Family Travel Survival Guide: Washington, DC

Activities & Attractions
Lobby of the National Museum of Natural History
WHERE THE WILD THINGS ARE: The lobby of the Smithsonian’s National Museum of Natural History (courtesy, the Smithsonian Institution)

Tours

Take a joy ride as you tour the town. Not only is a sightseeing tour a great way to get an overview of the city, the interesting modes of transport available will thrill the whole family. Ride high on an open-top double-decker bus that lets you hop on and off when you want to explore. Or, take to an amphibious vehicle on a boat tour with DC Ducks. These restored 1942 vessels cruise around the Mall then waddle into the Potomac for river ride. If you'd rather roll on two wheels, hop on a bike or the latest tourist fad, the City Segway Tours. While children must be 16 or older to ride a Segway, kids of all ages can join a bike trip with Bike the Sites (those under four-feet-six-inches need to ride behind a parent or in a trailer). Of course, if you want to keep both feet on the ground, you can opt for a walking tour. You'll cover a smaller area, but can linger at the stops a little longer. DC also has tours that cater to its own unique character like the Scandal Tour, which profiles places where dirty side politics went down, as well as self-guided heritage walks organized by the Cultural Tourism Office that cover less touristy neighborhoods in DC. Good for kids over the age of 13.

THE SMITHSONIAN
Without kids, it would be ambitious to attempt to visit all 18 museums and the National Zoo, which comprise the Smithsonian, in one trip. With kids, it would be downright ridiculous. Luckily, some venues cater more to the younger set, with interactive exhibits, Imax movies, and stuff that's just totally cool for kids. Even better: Admission everywhere is free.

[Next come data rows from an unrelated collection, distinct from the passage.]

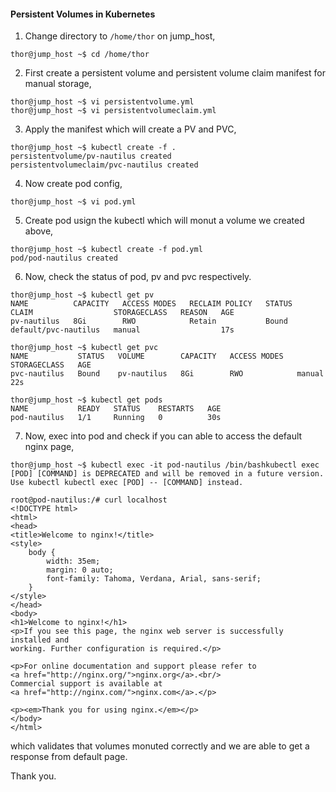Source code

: #### Persistent Volumes in Kubernetes

1. Change directory to `/home/thor` on jump_host,

```
thor@jump_host ~$ cd /home/thor
```

2. First create a persistent volume and persistent volume claim manifest for manual storage,

```
thor@jump_host ~$ vi persistentvolume.yml
thor@jump_host ~$ vi persistentvolumeclaim.yml
```

3. Apply the manifest which will create a PV and PVC,

```
thor@jump_host ~$ kubectl create -f .
persistentvolume/pv-nautilus created
persistentvolumeclaim/pvc-nautilus created
```

4. Now create pod config,

```
thor@jump_host ~$ vi pod.yml
```

5. Create pod usign the kubectl which will monut a volume we created above,

```
thor@jump_host ~$ kubectl create -f pod.yml
pod/pod-nautilus created
```

6. Now, check the status of pod, pv and pvc respectively.

```
thor@jump_host ~$ kubectl get pv
NAME          CAPACITY   ACCESS MODES   RECLAIM POLICY   STATUS   CLAIM                  STORAGECLASS   REASON   AGE
pv-nautilus   8Gi        RWO            Retain           Bound    default/pvc-nautilus   manual                  17s

thor@jump_host ~$ kubectl get pvc
NAME           STATUS   VOLUME        CAPACITY   ACCESS MODES   STORAGECLASS   AGE
pvc-nautilus   Bound    pv-nautilus   8Gi        RWO            manual         22s

thor@jump_host ~$ kubectl get pods
NAME           READY   STATUS    RESTARTS   AGE
pod-nautilus   1/1     Running   0          30s
```

7. Now, exec into pod and check if you can able to access the default nginx page,

```
thor@jump_host ~$ kubectl exec -it pod-nautilus /bin/bashkubectl exec [POD] [COMMAND] is DEPRECATED and will be removed in a future version. Use kubectl kubectl exec [POD] -- [COMMAND] instead.

root@pod-nautilus:/# curl localhost
<!DOCTYPE html>
<html>
<head>
<title>Welcome to nginx!</title>
<style>
    body {
        width: 35em;
        margin: 0 auto;
        font-family: Tahoma, Verdana, Arial, sans-serif;
    }
</style>
</head>
<body>
<h1>Welcome to nginx!</h1>
<p>If you see this page, the nginx web server is successfully installed and
working. Further configuration is required.</p>

<p>For online documentation and support please refer to
<a href="http://nginx.org/">nginx.org</a>.<br/>
Commercial support is available at
<a href="http://nginx.com/">nginx.com</a>.</p>

<p><em>Thank you for using nginx.</em></p>
</body>
</html>
```

which validates that volumes monuted correctly and we are able to get a response from default page.

Thank you.

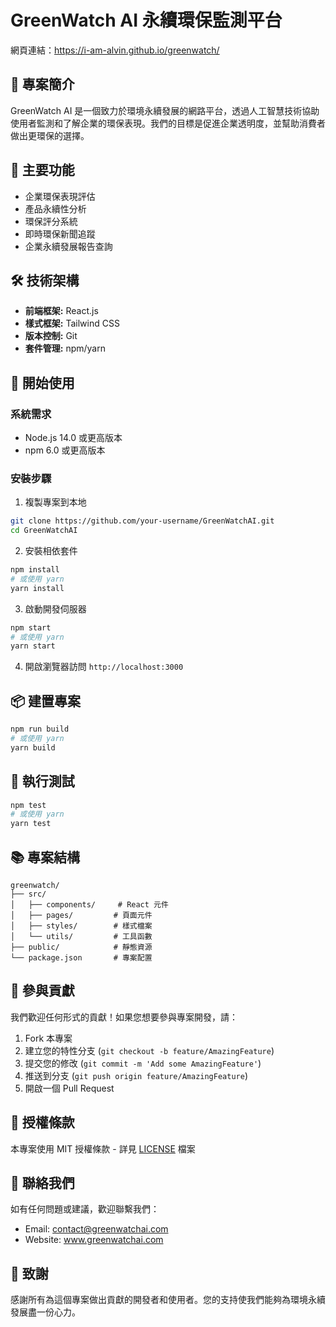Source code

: # GreenWatch AI 永續環保監測平台

網頁連結：https://i-am-alvin.github.io/greenwatch/

## 📝 專案簡介

GreenWatch AI 是一個致力於環境永續發展的網路平台，透過人工智慧技術協助使用者監測和了解企業的環保表現。我們的目標是促進企業透明度，並幫助消費者做出更環保的選擇。

## 🌟 主要功能

- 企業環保表現評估
- 產品永續性分析
- 環保評分系統
- 即時環保新聞追蹤
- 企業永續發展報告查詢

## 🛠️ 技術架構

- **前端框架:** React.js
- **樣式框架:** Tailwind CSS
- **版本控制:** Git
- **套件管理:** npm/yarn

## 🚀 開始使用

### 系統需求

- Node.js 14.0 或更高版本
- npm 6.0 或更高版本

### 安裝步驟

1. 複製專案到本地
```bash
git clone https://github.com/your-username/GreenWatchAI.git
cd GreenWatchAI
```

2. 安裝相依套件
```bash
npm install
# 或使用 yarn
yarn install
```

3. 啟動開發伺服器
```bash
npm start
# 或使用 yarn
yarn start
```

4. 開啟瀏覽器訪問 `http://localhost:3000`

## 📦 建置專案

```bash
npm run build
# 或使用 yarn
yarn build
```

## 🧪 執行測試

```bash
npm test
# 或使用 yarn
yarn test
```

## 📚 專案結構

```
greenwatch/
├── src/
│   ├── components/     # React 元件
│   ├── pages/         # 頁面元件
│   ├── styles/        # 樣式檔案
│   └── utils/         # 工具函數
├── public/            # 靜態資源
└── package.json       # 專案配置
```

## 🤝 參與貢獻

我們歡迎任何形式的貢獻！如果您想要參與專案開發，請：

1. Fork 本專案
2. 建立您的特性分支 (`git checkout -b feature/AmazingFeature`)
3. 提交您的修改 (`git commit -m 'Add some AmazingFeature'`)
4. 推送到分支 (`git push origin feature/AmazingFeature`)
5. 開啟一個 Pull Request

## 📄 授權條款

本專案使用 MIT 授權條款 - 詳見 [LICENSE](LICENSE) 檔案

## 📧 聯絡我們

如有任何問題或建議，歡迎聯繫我們：
- Email: contact@greenwatchai.com
- Website: www.greenwatchai.com

## 🙏 致謝

感謝所有為這個專案做出貢獻的開發者和使用者。您的支持使我們能夠為環境永續發展盡一份心力。 
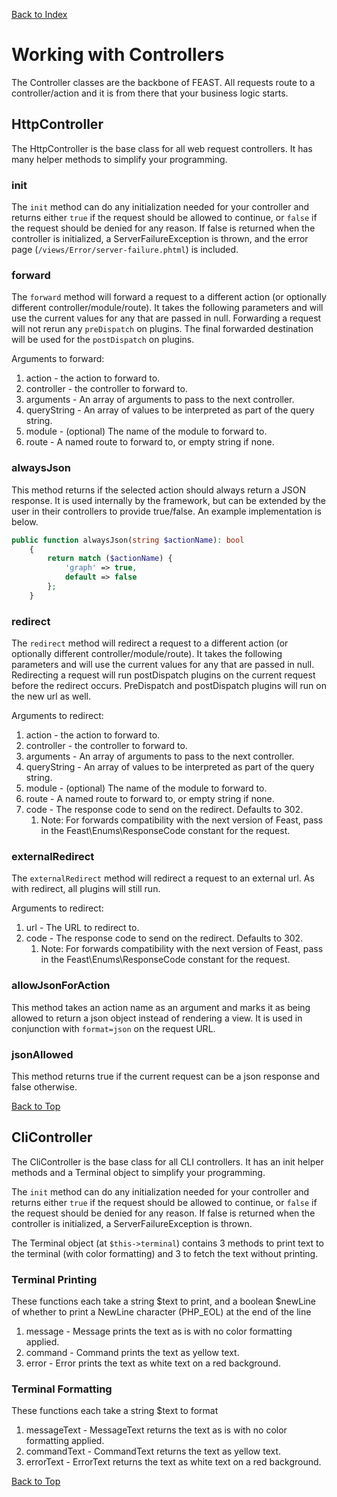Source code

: [Back to Index](index.md)

# Working with Controllers

The Controller classes are the backbone of FEAST. All requests route to a controller/action and it is from there 
that your business logic starts.

## HttpController
The HttpController is the base class for all web request controllers. It has many helper methods to simplify your programming.

### init

The `init` method can do any initialization needed for your controller and returns either `true` if the request should be allowed 
to continue, or `false` if the request should be denied for any reason. If false is returned when the controller is initialized,
a ServerFailureException is thrown, and the error page (`/views/Error/server-failure.phtml`) is included.

### forward

The `forward` method will forward a request to a different action (or optionally different controller/module/route). It
takes the following parameters and will use the current values for any that are passed in null. Forwarding a request will not rerun
any `preDispatch` on plugins. The final forwarded destination will be used for the `postDispatch` on plugins.

Arguments to forward:
1. action - the action to forward to.
2. controller - the controller to forward to.
3. arguments - An array of arguments to pass to the next controller.
4. queryString - An array of values to be interpreted as part of the query string.
5. module - (optional) The name of the module to forward to.
6. route - A named route to forward to, or empty string if none.

### alwaysJson

This method returns if the selected action should always return a JSON response. It is used internally by the framework,
but can be extended by the user in their controllers to provide true/false. An example implementation is below.

```php
public function alwaysJson(string $actionName): bool
    {
        return match ($actionName) {
            'graph' => true,
            default => false
        };
    }
``` 

### redirect
The `redirect` method will redirect a request to a different action (or optionally different controller/module/route). It
takes the following parameters and will use the current values for any that are passed in null. Redirecting a request 
will run postDispatch plugins on the current request before the redirect occurs. PreDispatch and postDispatch plugins will
run on the new url as well.

Arguments to redirect:
1. action - the action to forward to.
2. controller - the controller to forward to.
3. arguments - An array of arguments to pass to the next controller.
4. queryString - An array of values to be interpreted as part of the query string.
5. module - (optional) The name of the module to forward to.
6. route - A named route to forward to, or empty string if none.
7. code - The response code to send on the redirect. Defaults to 302.
   1. Note: For forwards compatibility with the next version of Feast, pass in the Feast\Enums\ResponseCode constant for
   the request.

### externalRedirect
The `externalRedirect` method will redirect a request to an external url. As with redirect, all plugins will still run.

Arguments to redirect:
1. url - The URL to redirect to.
2. code - The response code to send on the redirect. Defaults to 302.
      1. Note: For forwards compatibility with the next version of Feast, pass in the Feast\Enums\ResponseCode constant for
      the request.
      
### allowJsonForAction
This method takes an action name as an argument and marks it as being allowed to return a json object instead of rendering a view. It is used in conjunction with `format=json`
on the request URL.

### jsonAllowed
This method returns true if the current request can be a json response and false otherwise.

[Back to Top](#working-with-controllers)

## CliController
The CliController is the base class for all CLI controllers. It has an init helper methods and a Terminal object to simplify your programming.

The `init` method can do any initialization needed for your controller and returns either `true` if the request should be allowed
to continue, or `false` if the request should be denied for any reason. If false is returned when the controller is initialized,
a ServerFailureException is thrown.

The Terminal object (at `$this->terminal`) contains 3 methods to print text to the terminal (with color formatting) 
and 3 to fetch the text without printing.

### Terminal Printing
These functions each take a string $text to print, and a boolean $newLine of whether to print a NewLine character (PHP_EOL) at the end of the line
1. message - Message prints the text as is with no color formatting applied.
2. command - Command prints the text as yellow text.
3. error - Error prints the text as white text on a red background.

### Terminal Formatting
These functions each take a string $text to format
1. messageText - MessageText returns the text as is with no color formatting applied.
2. commandText - CommandText returns the text as yellow text.
3. errorText - ErrorText returns the text as white text on a red background.

[Back to Top](#working-with-controllers)

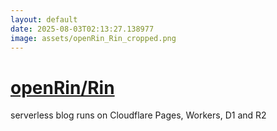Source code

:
 ```yaml
---
layout: default
date: 2025-08-03T02:13:27.138977
image: assets/openRin_Rin_cropped.png
---
```


# [openRin/Rin](https://github.com/openRin/Rin)

serverless blog runs on Cloudflare Pages, Workers, D1 and R2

National Air and Space Museum: This museum is nothing short of fascinating with a collection so vast they recently opened an annex out in Virginia. The site on the National Mall showcases aviation's stars; the main hall is adorned, literally, from floor to ceiling with notable artifacts of flight, including The Spirit of St. Louis, the Apollo 11 command module, and lunar rocks that you're actually encouraged to touch. When your neck is sore from craning to look up at all of the air and space crafts, go airborne (virtually) on a simulated flight or get a 3D view as you take in an Imax film or planetarium show. And if all that doesn't fill your family's aeronautical fix there's that massive Virginia annex, the Steve F. Udvar-Hazy Center, with literally hundreds of items on display. The site is about 45 minutes from DC in Chantilly, VA, just minutes from Dulles Airport. A car or careful planning with a variety of public transport systems is necessary to get there. Refer to the National Air and Space Museum website for additional information.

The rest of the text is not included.